## WORK INSTRUCTIONS
Find the line holding "looking for 25" in the entries below. Give it again exactly, along with every line after it up to and including the line holding "Creative process: What".

## RECORDS PROVIDED
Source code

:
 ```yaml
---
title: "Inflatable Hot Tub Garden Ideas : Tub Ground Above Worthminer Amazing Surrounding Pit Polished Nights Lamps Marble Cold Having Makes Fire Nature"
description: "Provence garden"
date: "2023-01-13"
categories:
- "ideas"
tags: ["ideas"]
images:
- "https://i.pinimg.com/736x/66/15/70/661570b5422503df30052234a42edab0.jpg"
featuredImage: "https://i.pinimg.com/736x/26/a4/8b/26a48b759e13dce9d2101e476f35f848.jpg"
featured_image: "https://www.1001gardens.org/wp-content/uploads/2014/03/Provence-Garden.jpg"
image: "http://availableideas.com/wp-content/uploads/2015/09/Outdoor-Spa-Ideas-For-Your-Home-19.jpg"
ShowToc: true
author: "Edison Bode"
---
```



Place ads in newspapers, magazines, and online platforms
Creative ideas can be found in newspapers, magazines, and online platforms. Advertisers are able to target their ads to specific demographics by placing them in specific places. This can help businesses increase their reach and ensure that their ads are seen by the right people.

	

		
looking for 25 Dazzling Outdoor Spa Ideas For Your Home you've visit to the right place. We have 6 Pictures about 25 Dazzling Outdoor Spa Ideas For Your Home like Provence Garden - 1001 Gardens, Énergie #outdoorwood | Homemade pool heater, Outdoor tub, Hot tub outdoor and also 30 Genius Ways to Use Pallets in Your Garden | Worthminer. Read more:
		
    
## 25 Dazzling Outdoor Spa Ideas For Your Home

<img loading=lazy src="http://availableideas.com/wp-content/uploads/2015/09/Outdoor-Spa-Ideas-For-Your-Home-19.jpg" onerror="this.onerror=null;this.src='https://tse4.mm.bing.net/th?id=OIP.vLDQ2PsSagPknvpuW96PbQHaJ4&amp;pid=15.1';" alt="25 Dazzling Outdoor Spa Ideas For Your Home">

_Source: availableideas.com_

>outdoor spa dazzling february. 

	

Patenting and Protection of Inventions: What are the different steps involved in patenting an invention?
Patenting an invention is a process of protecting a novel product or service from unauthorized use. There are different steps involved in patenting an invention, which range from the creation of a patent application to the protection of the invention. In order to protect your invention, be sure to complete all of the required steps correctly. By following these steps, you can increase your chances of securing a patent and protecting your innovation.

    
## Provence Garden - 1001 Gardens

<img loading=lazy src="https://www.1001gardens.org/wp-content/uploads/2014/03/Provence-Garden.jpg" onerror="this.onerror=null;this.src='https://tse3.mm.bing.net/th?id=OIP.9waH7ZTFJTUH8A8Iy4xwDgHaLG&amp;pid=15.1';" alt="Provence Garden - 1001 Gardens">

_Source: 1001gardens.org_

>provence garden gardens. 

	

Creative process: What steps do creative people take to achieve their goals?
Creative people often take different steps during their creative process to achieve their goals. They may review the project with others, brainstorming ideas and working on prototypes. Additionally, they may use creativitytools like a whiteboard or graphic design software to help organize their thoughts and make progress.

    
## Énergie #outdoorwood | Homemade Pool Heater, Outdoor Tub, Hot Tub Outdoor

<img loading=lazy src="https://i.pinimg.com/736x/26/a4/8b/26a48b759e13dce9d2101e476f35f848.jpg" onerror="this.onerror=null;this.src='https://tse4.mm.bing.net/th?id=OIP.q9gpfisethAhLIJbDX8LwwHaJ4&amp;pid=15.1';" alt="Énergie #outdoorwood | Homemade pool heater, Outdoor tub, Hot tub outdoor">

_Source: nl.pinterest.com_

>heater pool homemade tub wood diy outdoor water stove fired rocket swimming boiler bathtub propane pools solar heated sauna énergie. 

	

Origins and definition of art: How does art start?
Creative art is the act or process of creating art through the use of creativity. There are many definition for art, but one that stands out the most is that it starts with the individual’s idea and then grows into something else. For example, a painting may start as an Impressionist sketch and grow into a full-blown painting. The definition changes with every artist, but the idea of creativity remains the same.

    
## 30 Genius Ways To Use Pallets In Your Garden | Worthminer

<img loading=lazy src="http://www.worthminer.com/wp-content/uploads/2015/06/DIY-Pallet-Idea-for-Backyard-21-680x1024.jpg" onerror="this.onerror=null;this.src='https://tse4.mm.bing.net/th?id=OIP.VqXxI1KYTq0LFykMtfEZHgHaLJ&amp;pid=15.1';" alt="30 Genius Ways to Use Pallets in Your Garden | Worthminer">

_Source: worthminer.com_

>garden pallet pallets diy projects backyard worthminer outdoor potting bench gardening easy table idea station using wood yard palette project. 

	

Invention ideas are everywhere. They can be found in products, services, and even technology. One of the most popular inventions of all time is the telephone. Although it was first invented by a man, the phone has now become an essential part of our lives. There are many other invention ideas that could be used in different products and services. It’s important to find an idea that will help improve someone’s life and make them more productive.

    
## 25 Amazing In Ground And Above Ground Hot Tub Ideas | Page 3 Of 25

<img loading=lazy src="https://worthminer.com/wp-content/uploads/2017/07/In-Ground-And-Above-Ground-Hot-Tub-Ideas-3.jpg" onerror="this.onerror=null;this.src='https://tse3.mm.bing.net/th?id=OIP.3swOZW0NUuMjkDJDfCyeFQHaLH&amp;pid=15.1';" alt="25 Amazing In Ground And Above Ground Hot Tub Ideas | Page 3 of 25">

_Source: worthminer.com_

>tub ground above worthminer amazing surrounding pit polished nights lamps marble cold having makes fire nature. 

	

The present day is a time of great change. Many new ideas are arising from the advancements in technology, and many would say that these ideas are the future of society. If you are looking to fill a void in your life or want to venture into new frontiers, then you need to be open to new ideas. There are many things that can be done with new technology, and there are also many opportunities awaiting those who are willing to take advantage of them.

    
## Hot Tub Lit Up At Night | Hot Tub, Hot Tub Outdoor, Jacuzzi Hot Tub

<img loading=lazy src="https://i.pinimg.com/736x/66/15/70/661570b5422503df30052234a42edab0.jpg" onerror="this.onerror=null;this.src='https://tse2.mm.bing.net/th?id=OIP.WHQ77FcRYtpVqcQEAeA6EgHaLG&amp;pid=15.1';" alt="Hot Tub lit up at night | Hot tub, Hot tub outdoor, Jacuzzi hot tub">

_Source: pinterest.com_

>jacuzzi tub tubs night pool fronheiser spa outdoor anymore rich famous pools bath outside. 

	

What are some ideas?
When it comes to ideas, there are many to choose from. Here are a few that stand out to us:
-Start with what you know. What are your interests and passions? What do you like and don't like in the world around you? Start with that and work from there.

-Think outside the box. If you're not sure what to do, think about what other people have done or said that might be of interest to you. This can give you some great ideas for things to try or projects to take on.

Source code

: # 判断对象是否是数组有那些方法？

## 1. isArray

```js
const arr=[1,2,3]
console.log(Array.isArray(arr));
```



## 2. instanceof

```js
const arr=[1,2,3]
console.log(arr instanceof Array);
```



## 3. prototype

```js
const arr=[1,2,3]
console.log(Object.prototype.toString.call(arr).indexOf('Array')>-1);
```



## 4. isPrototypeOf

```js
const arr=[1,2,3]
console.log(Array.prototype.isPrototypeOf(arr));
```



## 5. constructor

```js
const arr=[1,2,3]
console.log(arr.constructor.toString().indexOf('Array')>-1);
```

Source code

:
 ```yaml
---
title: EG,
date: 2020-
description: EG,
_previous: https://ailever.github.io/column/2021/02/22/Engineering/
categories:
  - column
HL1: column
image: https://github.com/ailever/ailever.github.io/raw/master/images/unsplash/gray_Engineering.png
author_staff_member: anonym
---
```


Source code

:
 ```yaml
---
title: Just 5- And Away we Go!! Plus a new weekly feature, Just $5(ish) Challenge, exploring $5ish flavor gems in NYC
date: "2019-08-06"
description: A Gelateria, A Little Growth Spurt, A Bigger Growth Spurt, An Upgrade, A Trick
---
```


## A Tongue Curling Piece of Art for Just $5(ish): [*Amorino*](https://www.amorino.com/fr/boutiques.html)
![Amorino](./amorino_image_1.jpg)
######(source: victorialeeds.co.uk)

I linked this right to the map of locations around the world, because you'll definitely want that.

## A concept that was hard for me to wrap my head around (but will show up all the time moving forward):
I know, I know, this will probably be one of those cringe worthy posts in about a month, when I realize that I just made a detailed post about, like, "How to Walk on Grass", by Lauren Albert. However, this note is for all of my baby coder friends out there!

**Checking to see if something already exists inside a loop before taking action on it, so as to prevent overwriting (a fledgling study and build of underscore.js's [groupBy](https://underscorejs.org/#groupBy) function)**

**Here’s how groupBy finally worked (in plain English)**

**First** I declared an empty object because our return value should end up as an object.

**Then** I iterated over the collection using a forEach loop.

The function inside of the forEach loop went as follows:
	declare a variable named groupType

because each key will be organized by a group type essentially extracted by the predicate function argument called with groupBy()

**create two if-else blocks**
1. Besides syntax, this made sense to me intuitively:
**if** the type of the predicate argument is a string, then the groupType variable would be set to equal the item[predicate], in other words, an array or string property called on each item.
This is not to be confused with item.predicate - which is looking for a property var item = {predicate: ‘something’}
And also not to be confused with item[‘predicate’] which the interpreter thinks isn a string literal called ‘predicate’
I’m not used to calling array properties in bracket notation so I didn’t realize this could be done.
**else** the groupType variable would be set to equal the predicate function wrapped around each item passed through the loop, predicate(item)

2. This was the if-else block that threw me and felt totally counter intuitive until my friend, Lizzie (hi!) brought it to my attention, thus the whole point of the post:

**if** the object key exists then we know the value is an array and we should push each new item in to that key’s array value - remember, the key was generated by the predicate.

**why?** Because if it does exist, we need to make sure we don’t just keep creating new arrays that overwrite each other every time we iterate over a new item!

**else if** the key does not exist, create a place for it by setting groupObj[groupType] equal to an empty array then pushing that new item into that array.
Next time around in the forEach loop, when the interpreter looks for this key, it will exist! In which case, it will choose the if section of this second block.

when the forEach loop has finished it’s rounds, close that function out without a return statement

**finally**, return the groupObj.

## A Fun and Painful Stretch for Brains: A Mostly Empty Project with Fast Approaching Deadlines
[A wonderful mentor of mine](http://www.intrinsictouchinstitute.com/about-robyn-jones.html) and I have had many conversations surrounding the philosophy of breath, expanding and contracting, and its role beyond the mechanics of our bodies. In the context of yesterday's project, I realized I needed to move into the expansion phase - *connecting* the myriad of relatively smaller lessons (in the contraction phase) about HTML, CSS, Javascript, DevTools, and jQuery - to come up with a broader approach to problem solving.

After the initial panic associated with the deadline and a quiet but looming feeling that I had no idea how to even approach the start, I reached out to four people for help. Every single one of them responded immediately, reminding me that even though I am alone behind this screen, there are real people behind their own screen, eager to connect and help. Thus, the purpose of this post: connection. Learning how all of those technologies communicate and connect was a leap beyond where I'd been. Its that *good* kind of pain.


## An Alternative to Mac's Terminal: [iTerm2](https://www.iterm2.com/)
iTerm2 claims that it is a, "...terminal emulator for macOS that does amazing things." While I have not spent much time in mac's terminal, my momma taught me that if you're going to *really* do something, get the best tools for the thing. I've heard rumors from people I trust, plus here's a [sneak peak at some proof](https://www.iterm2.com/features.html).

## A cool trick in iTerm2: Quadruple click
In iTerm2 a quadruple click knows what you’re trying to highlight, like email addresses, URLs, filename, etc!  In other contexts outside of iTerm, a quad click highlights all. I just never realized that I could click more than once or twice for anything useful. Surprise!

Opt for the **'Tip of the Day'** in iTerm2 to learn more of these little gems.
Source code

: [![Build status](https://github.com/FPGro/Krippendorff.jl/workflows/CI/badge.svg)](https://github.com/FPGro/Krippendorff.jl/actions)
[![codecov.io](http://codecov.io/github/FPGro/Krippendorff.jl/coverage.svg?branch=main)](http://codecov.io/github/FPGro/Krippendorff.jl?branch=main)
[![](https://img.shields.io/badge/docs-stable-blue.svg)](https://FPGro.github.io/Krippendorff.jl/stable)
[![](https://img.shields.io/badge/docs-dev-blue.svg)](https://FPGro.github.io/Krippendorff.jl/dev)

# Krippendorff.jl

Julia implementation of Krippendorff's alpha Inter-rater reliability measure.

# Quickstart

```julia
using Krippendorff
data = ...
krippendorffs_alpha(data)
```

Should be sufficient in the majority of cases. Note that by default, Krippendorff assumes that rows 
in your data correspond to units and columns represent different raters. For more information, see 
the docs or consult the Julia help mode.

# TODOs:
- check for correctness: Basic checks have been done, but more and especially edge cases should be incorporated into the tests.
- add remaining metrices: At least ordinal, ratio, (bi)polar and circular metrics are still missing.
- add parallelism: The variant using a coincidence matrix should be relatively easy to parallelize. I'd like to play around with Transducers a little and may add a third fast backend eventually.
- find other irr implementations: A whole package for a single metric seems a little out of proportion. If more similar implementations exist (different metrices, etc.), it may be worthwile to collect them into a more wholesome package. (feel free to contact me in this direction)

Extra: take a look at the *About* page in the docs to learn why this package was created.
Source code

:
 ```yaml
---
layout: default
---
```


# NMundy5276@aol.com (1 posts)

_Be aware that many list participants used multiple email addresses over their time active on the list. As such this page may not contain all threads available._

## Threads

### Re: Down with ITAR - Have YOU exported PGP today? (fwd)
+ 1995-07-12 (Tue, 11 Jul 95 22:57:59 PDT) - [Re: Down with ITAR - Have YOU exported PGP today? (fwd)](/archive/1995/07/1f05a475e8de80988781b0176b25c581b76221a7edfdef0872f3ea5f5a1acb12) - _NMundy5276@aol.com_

## SOLUTION TO THE EXERCISE
looking for 25 Dazzling Outdoor Spa Ideas For Your Home you've visit to the right place. We have 6 Pictures about 25 Dazzling Outdoor Spa Ideas For Your Home like Provence Garden - 1001 Gardens, Énergie #outdoorwood | Homemade pool heater, Outdoor tub, Hot tub outdoor and also 30 Genius Ways to Use Pallets in Your Garden | Worthminer. Read more:
		
    
## 25 Dazzling Outdoor Spa Ideas For Your Home

<img loading=lazy src="http://availableideas.com/wp-content/uploads/2015/09/Outdoor-Spa-Ideas-For-Your-Home-19.jpg" onerror="this.onerror=null;this.src='https://tse4.mm.bing.net/th?id=OIP.vLDQ2PsSagPknvpuW96PbQHaJ4&amp;pid=15.1';" alt="25 Dazzling Outdoor Spa Ideas For Your Home">

_Source: availableideas.com_

>outdoor spa dazzling february. 

	

Patenting and Protection of Inventions: What are the different steps involved in patenting an invention?
Patenting an invention is a process of protecting a novel product or service from unauthorized use. There are different steps involved in patenting an invention, which range from the creation of a patent application to the protection of the invention. In order to protect your invention, be sure to complete all of the required steps correctly. By following these steps, you can increase your chances of securing a patent and protecting your innovation.

    
## Provence Garden - 1001 Gardens

<img loading=lazy src="https://www.1001gardens.org/wp-content/uploads/2014/03/Provence-Garden.jpg" onerror="this.onerror=null;this.src='https://tse3.mm.bing.net/th?id=OIP.9waH7ZTFJTUH8A8Iy4xwDgHaLG&amp;pid=15.1';" alt="Provence Garden - 1001 Gardens">

_Source: 1001gardens.org_

>provence garden gardens. 

	

Creative process: What steps do creative people take to achieve their goals?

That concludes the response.